I think the semiconductor transport equations are analogous to solving the an advection-diffusion problem: the semiconductor equations possess a diffusion term and drift (advection) to describe current flow. These equations are combined with the continuity equation so that particle number is conserved. The reaction-advection-diffusion equation has the same properties,

$$\frac{\partial n}{\partial t} = \nabla\cdot\left(\boldsymbol{v}n + D\nabla n \right) + S$$

where $n$ is the electron density, $\boldsymbol{v}$ is the drift velocity, $D$ is the diffusion coefficient and $S$ is the source function (generation and recombination of electrons).

In semiconductors the drift velocity is a function of electric field, $\boldsymbol{v}=\mu \boldsymbol{E}$ (where $\mu$ is a material constant - the mobility). When there is no divergence in electric field the drift velocity is zero and the transport is dominated by diffusion. In turn the electric field is found my solving Poisson equations.
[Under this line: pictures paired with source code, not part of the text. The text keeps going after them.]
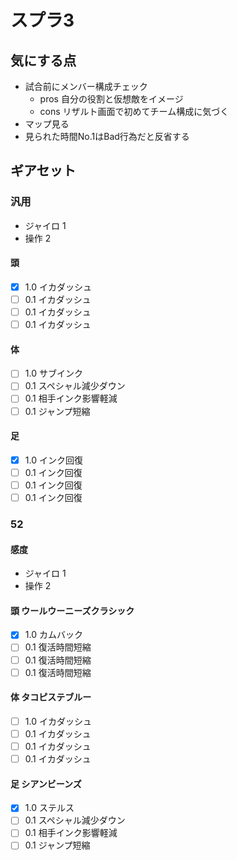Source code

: # スプラ3
## 気にする点
* 試合前にメンバー構成チェック
  * pros 自分の役割と仮想敵をイメージ
  * cons リザルト画面で初めてチーム構成に気づく
* マップ見る
* 見られた時間No.1はBad行為だと反省する  

## ギアセット
### 汎用
* ジャイロ 1
* 操作 2
#### 頭
- [x] 1.0 イカダッシュ
- [ ] 0.1 イカダッシュ
- [ ] 0.1 イカダッシュ
- [ ] 0.1 イカダッシュ
#### 体
- [ ] 1.0 サブインク
- [ ] 0.1 スペシャル減少ダウン
- [ ] 0.1 相手インク影響軽減
- [ ] 0.1 ジャンプ短縮
#### 足
- [x] 1.0 インク回復
- [ ] 0.1 インク回復
- [ ] 0.1 インク回復
- [ ] 0.1 インク回復
### 52
#### 感度
* ジャイロ 1
* 操作 2
#### 頭 ウールウーニーズクラシック
- [x] 1.0 カムバック
- [ ] 0.1 復活時間短縮
- [ ] 0.1 復活時間短縮
- [ ] 0.1 復活時間短縮
#### 体 タコピステブルー
- [ ] 1.0 イカダッシュ
- [ ] 0.1 イカダッシュ
- [ ] 0.1 イカダッシュ
- [ ] 0.1 イカダッシュ
#### 足 シアンビーンズ
- [x] 1.0 ステルス
- [ ] 0.1 スペシャル減少ダウン
- [ ] 0.1 相手インク影響軽減
- [ ] 0.1 ジャンプ短縮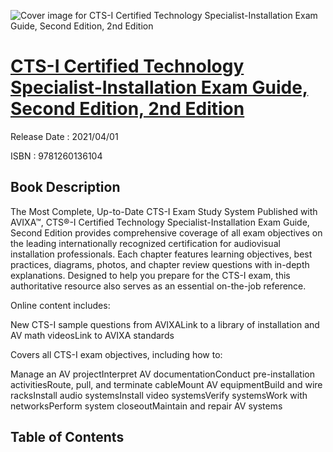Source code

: ![Cover image for CTS-I Certified Technology Specialist-Installation Exam Guide, Second Edition, 2nd Edition](https://imgdetail.ebookreading.net/cover/cover/202109/EB9781260136104.jpg)

[CTS-I Certified Technology Specialist-Installation Exam Guide, Second Edition, 2nd Edition](https://ebookreading.net/view/book/CTS-I+Certified+Technology+Specialist-Installation+Exam+Guide%2C+Second+Edition%2C+2nd+Edition-EB9781260136104_1.html "CTS-I Certified Technology Specialist-Installation Exam Guide, Second Edition, 2nd Edition")
====================================================================================================================

Release Date : 2021/04/01

ISBN : 9781260136104

Book Description
-----------------

The Most Complete, Up-to-Date CTS-I Exam Study System 
Published with AVIXA™, CTS®-I Certified Technology Specialist-Installation Exam Guide, Second Edition provides comprehensive coverage of all exam objectives on the leading internationally recognized certification for audiovisual installation professionals. Each chapter features learning objectives, best practices, diagrams, photos, and chapter review questions with in-depth explanations. Designed to help you prepare for the CTS-I exam, this authoritative resource also serves as an essential on-the-job reference.

Online content includes:


New CTS-I sample questions from AVIXALink to a library of installation and AV math videosLink to AVIXA standards

Covers all CTS-I exam objectives, including how to:


Manage an AV projectInterpret AV documentationConduct pre-installation activitiesRoute, pull, and terminate cableMount AV equipmentBuild and wire racksInstall audio systemsInstall video systemsVerify systemsWork with networksPerform system closeoutMaintain and repair AV systems



  

Table of Contents
-----------------

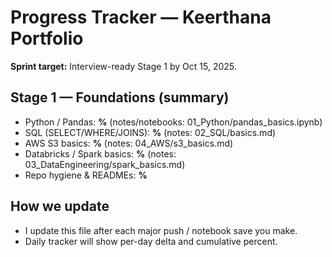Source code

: # Progress Tracker — Keerthana Portfolio

**Sprint target:** Interview-ready Stage 1 by Oct 15, 2025.

## Stage 1 — Foundations (summary)
- Python / Pandas:  __%__  (notes/notebooks: 01_Python/pandas_basics.ipynb)
- SQL (SELECT/WHERE/JOINS): __%__  (notes: 02_SQL/basics.md)
- AWS S3 basics: __%__  (notes: 04_AWS/s3_basics.md)
- Databricks / Spark basics: __%__  (notes: 03_DataEngineering/spark_basics.md)
- Repo hygiene & READMEs: __%__ 

## How we update
- I update this file after each major push / notebook save you make.
- Daily tracker will show per-day delta and cumulative percent.
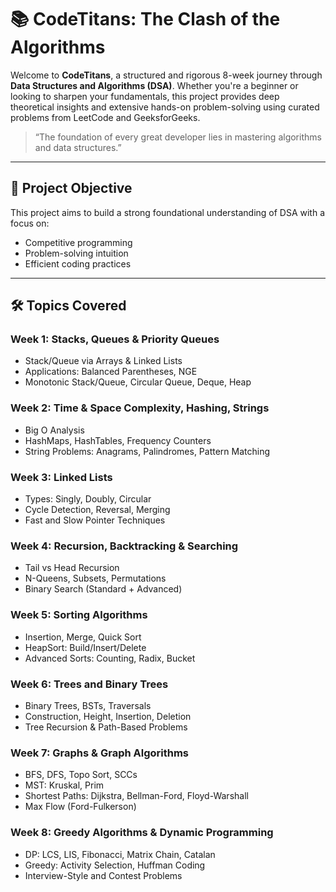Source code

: # 📚 CodeTitans: The Clash of the Algorithms

Welcome to **CodeTitans**, a structured and rigorous 8-week journey through **Data Structures and Algorithms (DSA)**. Whether you're a beginner or looking to sharpen your fundamentals, this project provides deep theoretical insights and extensive hands-on problem-solving using curated problems from LeetCode and GeeksforGeeks.

> “The foundation of every great developer lies in mastering algorithms and data structures.”

---

## 📌 Project Objective

This project aims to build a strong foundational understanding of DSA with a focus on:
- Competitive programming
- Problem-solving intuition
- Efficient coding practices

---

## 🛠️ Topics Covered

### Week 1: **Stacks, Queues & Priority Queues**
- Stack/Queue via Arrays & Linked Lists
- Applications: Balanced Parentheses, NGE
- Monotonic Stack/Queue, Circular Queue, Deque, Heap

### Week 2: **Time & Space Complexity, Hashing, Strings**
- Big O Analysis
- HashMaps, HashTables, Frequency Counters
- String Problems: Anagrams, Palindromes, Pattern Matching

### Week 3: **Linked Lists**
- Types: Singly, Doubly, Circular
- Cycle Detection, Reversal, Merging
- Fast and Slow Pointer Techniques

### Week 4: **Recursion, Backtracking & Searching**
- Tail vs Head Recursion
- N-Queens, Subsets, Permutations
- Binary Search (Standard + Advanced)

### Week 5: **Sorting Algorithms**
- Insertion, Merge, Quick Sort
- HeapSort: Build/Insert/Delete
- Advanced Sorts: Counting, Radix, Bucket

### Week 6: **Trees and Binary Trees**
- Binary Trees, BSTs, Traversals
- Construction, Height, Insertion, Deletion
- Tree Recursion & Path-Based Problems

### Week 7: **Graphs & Graph Algorithms**
- BFS, DFS, Topo Sort, SCCs
- MST: Kruskal, Prim
- Shortest Paths: Dijkstra, Bellman-Ford, Floyd-Warshall
- Max Flow (Ford-Fulkerson)

### Week 8: **Greedy Algorithms & Dynamic Programming**
- DP: LCS, LIS, Fibonacci, Matrix Chain, Catalan
- Greedy: Activity Selection, Huffman Coding
- Interview-Style and Contest Problems
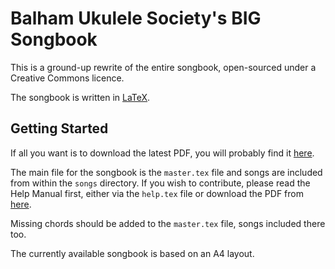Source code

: Balham Ukulele Society's BIG Songbook
=====================================

This is a ground-up rewrite of the entire songbook, open-sourced under a Creative Commons licence.

The songbook is written in [LaTeX](http://www.latex-project.org/).

Getting Started
---------------

If all you want is to download the latest PDF, you will probably find it [here](https://github.com/vishvish/songbook/downloads).

The main file for the songbook is the `master.tex` file and songs are included from within the `songs` directory. If you wish to contribute, please read the Help Manual first, either via the `help.tex` file or download the PDF from [here](https://github.com/vishvish/songbook/downloads).

Missing chords should be added to the `master.tex` file, songs included there too.

The currently available songbook is based on an A4 layout.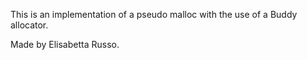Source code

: This is an implementation of a pseudo malloc with the use of a Buddy allocator.

Made by Elisabetta Russo.
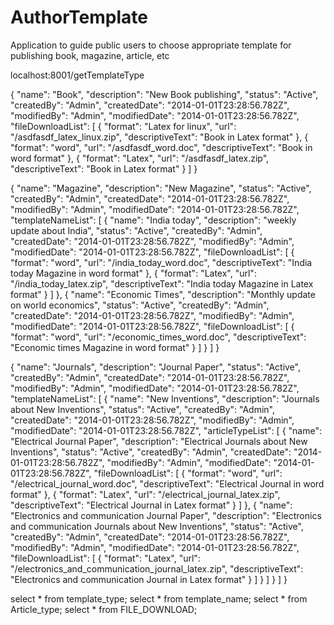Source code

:# AuthorTemplate
Application to guide public users to choose appropriate template for publishing book, magazine, article, etc


localhost:8001/getTemplateType

{
  "name": "Book",
  "description": "New Book publishing",
  "status": "Active",
  "createdBy": "Admin",
  "createdDate": "2014-01-01T23:28:56.782Z",
  "modifiedBy": "Admin",
  "modifiedDate": "2014-01-01T23:28:56.782Z",
  "fileDownloadList": [
    {
      "format": "Latex for linux",
      "url": "/asdfasdf_latex_linux.zip",
      "descriptiveText": "Book in Latex format"
    },
    {
      "format": "word",
      "url": "/asdfasdf_word.doc",
      "descriptiveText": "Book in word format"
    },
    {
      "format": "Latex",
      "url": "/asdfasdf_latex.zip",
      "descriptiveText": "Book in Latex format"
    }
  ]
}

{
  "name": "Magazine",
  "description": "New Magazine",
  "status": "Active",
  "createdBy": "Admin",
  "createdDate": "2014-01-01T23:28:56.782Z",
  "modifiedBy": "Admin",
  "modifiedDate": "2014-01-01T23:28:56.782Z",
  "templateNameList": [
	{
		"name": "India today",
		"description": "weekly update about India",
		"status": "Active",
		"createdBy": "Admin",
		"createdDate": "2014-01-01T23:28:56.782Z",
		"modifiedBy": "Admin",
		"modifiedDate": "2014-01-01T23:28:56.782Z",
		"fileDownloadList": [
			{
			  "format": "word",
			  "url": "/india_today_word.doc",
			  "descriptiveText": "India today Magazine in word format"
			},
			{
			  "format": "Latex",
			  "url": "/india_today_latex.zip",
			  "descriptiveText": "India today Magazine in Latex format"
			}
		  ]
	},
	{
		"name": "Economic Times",
		"description": "Monthly update on world economics",
		"status": "Active",
		"createdBy": "Admin",
		"createdDate": "2014-01-01T23:28:56.782Z",
		"modifiedBy": "Admin",
		"modifiedDate": "2014-01-01T23:28:56.782Z",
		"fileDownloadList": [
			{
			  "format": "word",
			  "url": "/economic_times_word.doc",
			  "descriptiveText": "Economic times Magazine in word format"
			}
		  ]
	}
  ]
}

{
  "name": "Journals",
  "description": "Journal Paper",
  "status": "Active",
  "createdBy": "Admin",
  "createdDate": "2014-01-01T23:28:56.782Z",
  "modifiedBy": "Admin",
  "modifiedDate": "2014-01-01T23:28:56.782Z",
  "templateNameList": [
	{
		"name": "New Inventions",
		"description": "Journals about New Inventions",
		"status": "Active",
		"createdBy": "Admin",
		"createdDate": "2014-01-01T23:28:56.782Z",
		"modifiedBy": "Admin",
		"modifiedDate": "2014-01-01T23:28:56.782Z",
		"articleTypeList": [
			{
				"name": "Electrical Journal Paper",
				"description": "Electrical Journals about New Inventions",
				"status": "Active",
				"createdBy": "Admin",
				"createdDate": "2014-01-01T23:28:56.782Z",
				"modifiedBy": "Admin",
				"modifiedDate": "2014-01-01T23:28:56.782Z",
				"fileDownloadList": [
					{
					  "format": "word",
					  "url": "/electrical_journal_word.doc",
					  "descriptiveText": "Electrical Journal in word format"
					},
					{
					  "format": "Latex",
					  "url": "/electrical_journal_latex.zip",
					  "descriptiveText": "Electrical Journal in Latex format"
					}
				]
			},
			{
				"name": "Electronics and communication Journal Paper",
				"description": "Electronics and communication Journals about New Inventions",
				"status": "Active",
				"createdBy": "Admin",
				"createdDate": "2014-01-01T23:28:56.782Z",
				"modifiedBy": "Admin",
				"modifiedDate": "2014-01-01T23:28:56.782Z",
				"fileDownloadList": [
					{
					  "format": "Latex",
					  "url": "/electronics_and_communication_journal_latex.zip",
					  "descriptiveText": "Electronics and communication Journal in Latex format"
					}
				]
			}
		]
	}
  ]
}

select * from template_type;
select * from template_name;
select * from Article_type;
select * from FILE_DOWNLOAD;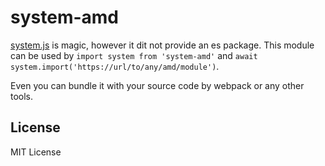 # system-amd

[system.js](https://github.com/systemjs/systemjs) is magic, however it dit not provide an es package. 
This module can be used by `import system from 'system-amd'` and `await system.import('https://url/to/any/amd/module')`. 

Even you can bundle it with your source code by webpack or any other tools.

## License 

MIT License

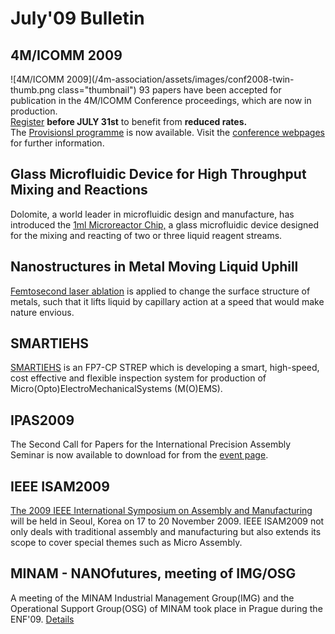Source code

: # July'09 Bulletin

<!--break-->
## 4M/ICOMM 2009


![4M/ICOMM 2009](/4m-association/assets/images/conf2008-twin-thumb.png class="thumbnail")
93 papers have been accepted for publication in the 4M/ICOMM Conference proceedings, which are now in production.  
[Register](/conference/2009/Registration_and_fees) <b>before JULY 31st</b> to benefit from <b>reduced rates.</b>  
The [Provisionsl programme](/conference/2009/Programme) is now available. Visit the [conference webpages](http://www.4m-association.org/conference/2009 "conference webpages") for further information.  

## Glass Microfluidic Device for High Throughput Mixing and Reactions

Dolomite, a world leader in microfluidic design and manufacture, has introduced the [1ml Microreactor Chip,](/content/Glass-Microfluidic-Device-High-Throughput-Mixing-and-Reactions) a glass microfluidic device designed for the mixing and reacting of two or three liquid reagent streams.  

## Nanostructures in Metal Moving Liquid Uphill

[Femtosecond laser ablation](/content/Nanostructures-Metal-Moving-Liquid-Uphill) is applied to change the surface structure of metals, such that it lifts liquid by capillary action at a speed that would make nature envious.  

## SMARTIEHS

[SMARTIEHS](/content/SMARTIEHS) is an FP7-CP STREP which is developing a smart, high-speed, cost effective and flexible inspection system for production of Micro(Opto)ElectroMechanicalSystems (M(O)EMS).

## IPAS2009

The Second Call for Papers for the International Precision Assembly Seminar is now available to download for from the [event page](/event/IPAS-2010).  
 
## IEEE ISAM2009

[The 2009 IEEE International Symposium on Assembly and Manufacturing](/event/IEEE-ISAM2009) will be held in Seoul, Korea on 17 to 20 November 2009. IEEE ISAM2009 not only deals with traditional assembly and manufacturing but also extends its scope to cover special themes such as Micro Assembly.

## MINAM - NANOfutures, meeting of IMG/OSG

A meeting of the MINAM Industrial Management Group(IMG) and the Operational Support Group(OSG) of MINAM took place in Prague during the ENF'09. [Details](/content/MINAM-Nanofutures-meeting-IMGOSG-Prague)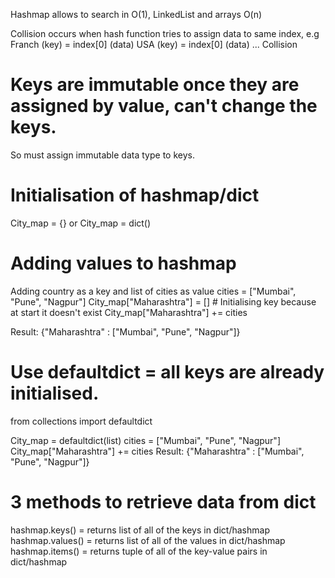 Hashmap allows to search in O(1), LinkedList and arrays O(n)

Collision occurs when hash function tries to assign data to same index,
e.g Franch (key) = index[0] (data)
    USA (key) = index[0] (data) ... Collision

# Keys are immutable once they are assigned by value, can't change the keys.
  So must assign immutable data type to keys.

# Initialisation of hashmap/dict
  City_map = {} or City_map = dict()

# Adding values to hashmap
  Adding country as a key and list of cities as value
  cities = ["Mumbai", "Pune", "Nagpur"]
  City_map["Maharashtra"] = []  # Initialising key because at start it doesn't exist
  City_map["Maharashtra"] += cities
  
  Result: {"Maharashtra" : ["Mumbai", "Pune", "Nagpur"]}

# Use defaultdict = all keys are already initialised.
from collections import defaultdict

City_map = defaultdict(list)
cities = ["Mumbai", "Pune", "Nagpur"]
City_map["Maharashtra"] += cities
Result: {"Maharashtra" : ["Mumbai", "Pune", "Nagpur"]}

# 3 methods to retrieve data from dict
hashmap.keys() = returns list of all of the keys in dict/hashmap
hashmap.values() = returns list of all of the values in dict/hashmap
hashmap.items() = returns tuple of all of the key-value pairs in dict/hashmap
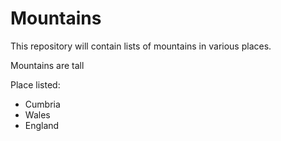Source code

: Mountains
=========

This repository will contain lists of mountains in various places.

Mountains are tall

Place listed:

* Cumbria
* Wales
* England
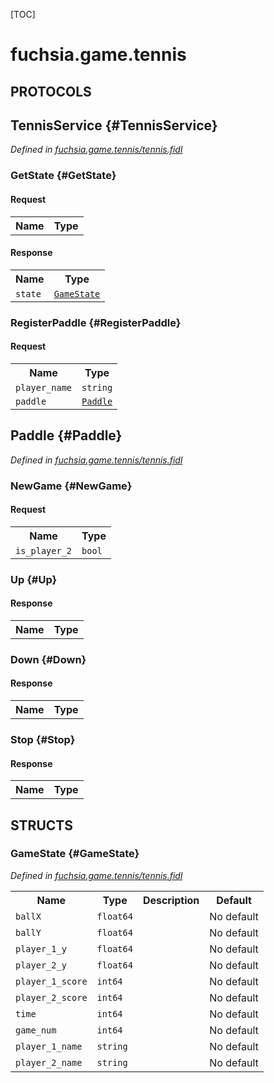 [TOC]

# fuchsia.game.tennis


## **PROTOCOLS**

## TennisService {#TennisService}
*Defined in [fuchsia.game.tennis/tennis.fidl](https://fuchsia.googlesource.com/fuchsia/+/master/sdk/fidl/fuchsia.game.tennis/tennis.fidl#8)*


### GetState {#GetState}


#### Request
<table>
    <tr><th>Name</th><th>Type</th></tr>
    </table>


#### Response
<table>
    <tr><th>Name</th><th>Type</th></tr>
    <tr>
            <td><code>state</code></td>
            <td>
                <code><a class='link' href='#GameState'>GameState</a></code>
            </td>
        </tr></table>

### RegisterPaddle {#RegisterPaddle}


#### Request
<table>
    <tr><th>Name</th><th>Type</th></tr>
    <tr>
            <td><code>player_name</code></td>
            <td>
                <code>string</code>
            </td>
        </tr><tr>
            <td><code>paddle</code></td>
            <td>
                <code><a class='link' href='#Paddle'>Paddle</a></code>
            </td>
        </tr></table>



## Paddle {#Paddle}
*Defined in [fuchsia.game.tennis/tennis.fidl](https://fuchsia.googlesource.com/fuchsia/+/master/sdk/fidl/fuchsia.game.tennis/tennis.fidl#26)*


### NewGame {#NewGame}


#### Request
<table>
    <tr><th>Name</th><th>Type</th></tr>
    <tr>
            <td><code>is_player_2</code></td>
            <td>
                <code>bool</code>
            </td>
        </tr></table>



### Up {#Up}




#### Response
<table>
    <tr><th>Name</th><th>Type</th></tr>
    </table>

### Down {#Down}




#### Response
<table>
    <tr><th>Name</th><th>Type</th></tr>
    </table>

### Stop {#Stop}




#### Response
<table>
    <tr><th>Name</th><th>Type</th></tr>
    </table>



## **STRUCTS**

### GameState {#GameState}
*Defined in [fuchsia.game.tennis/tennis.fidl](https://fuchsia.googlesource.com/fuchsia/+/master/sdk/fidl/fuchsia.game.tennis/tennis.fidl#13)*





<table>
    <tr><th>Name</th><th>Type</th><th>Description</th><th>Default</th></tr><tr>
            <td><code>ballX</code></td>
            <td>
                <code>float64</code>
            </td>
            <td></td>
            <td>No default</td>
        </tr><tr>
            <td><code>ballY</code></td>
            <td>
                <code>float64</code>
            </td>
            <td></td>
            <td>No default</td>
        </tr><tr>
            <td><code>player_1_y</code></td>
            <td>
                <code>float64</code>
            </td>
            <td></td>
            <td>No default</td>
        </tr><tr>
            <td><code>player_2_y</code></td>
            <td>
                <code>float64</code>
            </td>
            <td></td>
            <td>No default</td>
        </tr><tr>
            <td><code>player_1_score</code></td>
            <td>
                <code>int64</code>
            </td>
            <td></td>
            <td>No default</td>
        </tr><tr>
            <td><code>player_2_score</code></td>
            <td>
                <code>int64</code>
            </td>
            <td></td>
            <td>No default</td>
        </tr><tr>
            <td><code>time</code></td>
            <td>
                <code>int64</code>
            </td>
            <td></td>
            <td>No default</td>
        </tr><tr>
            <td><code>game_num</code></td>
            <td>
                <code>int64</code>
            </td>
            <td></td>
            <td>No default</td>
        </tr><tr>
            <td><code>player_1_name</code></td>
            <td>
                <code>string</code>
            </td>
            <td></td>
            <td>No default</td>
        </tr><tr>
            <td><code>player_2_name</code></td>
            <td>
                <code>string</code>
            </td>
            <td></td>
            <td>No default</td>
        </tr>
</table>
Note that the differental operator acts on $\boldsymbol{v}$ and $n$ which are both function of $x$ therefore we must apply the chain rule to the adevection term,

$$\nabla\cdot(\boldsymbol{v}n) = \boldsymbol{v}\frac{\partial n}{\partial x} + n \frac{\partial\boldsymbol{v}}{\partial x}$$

Substituting in the expression for drift velocity gives,

$$\nabla\cdot(\boldsymbol{v_n}n) = \mu\boldsymbol{E}\frac{\partial n}{\partial x} + \mu n \frac{\partial\boldsymbol{E}}{\partial x}$$

Therefore the final expression is,

$$\frac{\partial n}{\partial t} = \underbrace{D\frac{\partial^2 n}{\partial x^2}}_{\textrm{Diffusion}} + \underbrace{\overbrace{\mu\boldsymbol{E}}^{\boldsymbol{v}}\frac{\partial n}{\partial x}}_{\textrm{Advection}} + \underbrace{\mu n \frac{\partial \boldsymbol{E}}{\partial x}}_{\textrm{?}} + \underbrace{S}_{\textrm{Source}}$$

The term marked with the question mark acts like an additional source term which generates/removes (depending on the sign) electrons when the field divergence is non-zero. If you take the example of the pn-junction, there is always a build-in electric field so how can this ever reach steady-state?

Simulation

I have simulated the formation of the pn-junction (neutral p-type on the left, joined to neutral n-type on the right) and I do indeed get generation of carriers in the region where there is no divergence of the electric field (i.e. the depletion region). To solve the equations I am doing a Crank-Nicolson time sweep. At every step I solve the Poisson equation to give the electric field profile, which is used in the subsequent time step to calculate electron (and hole) density.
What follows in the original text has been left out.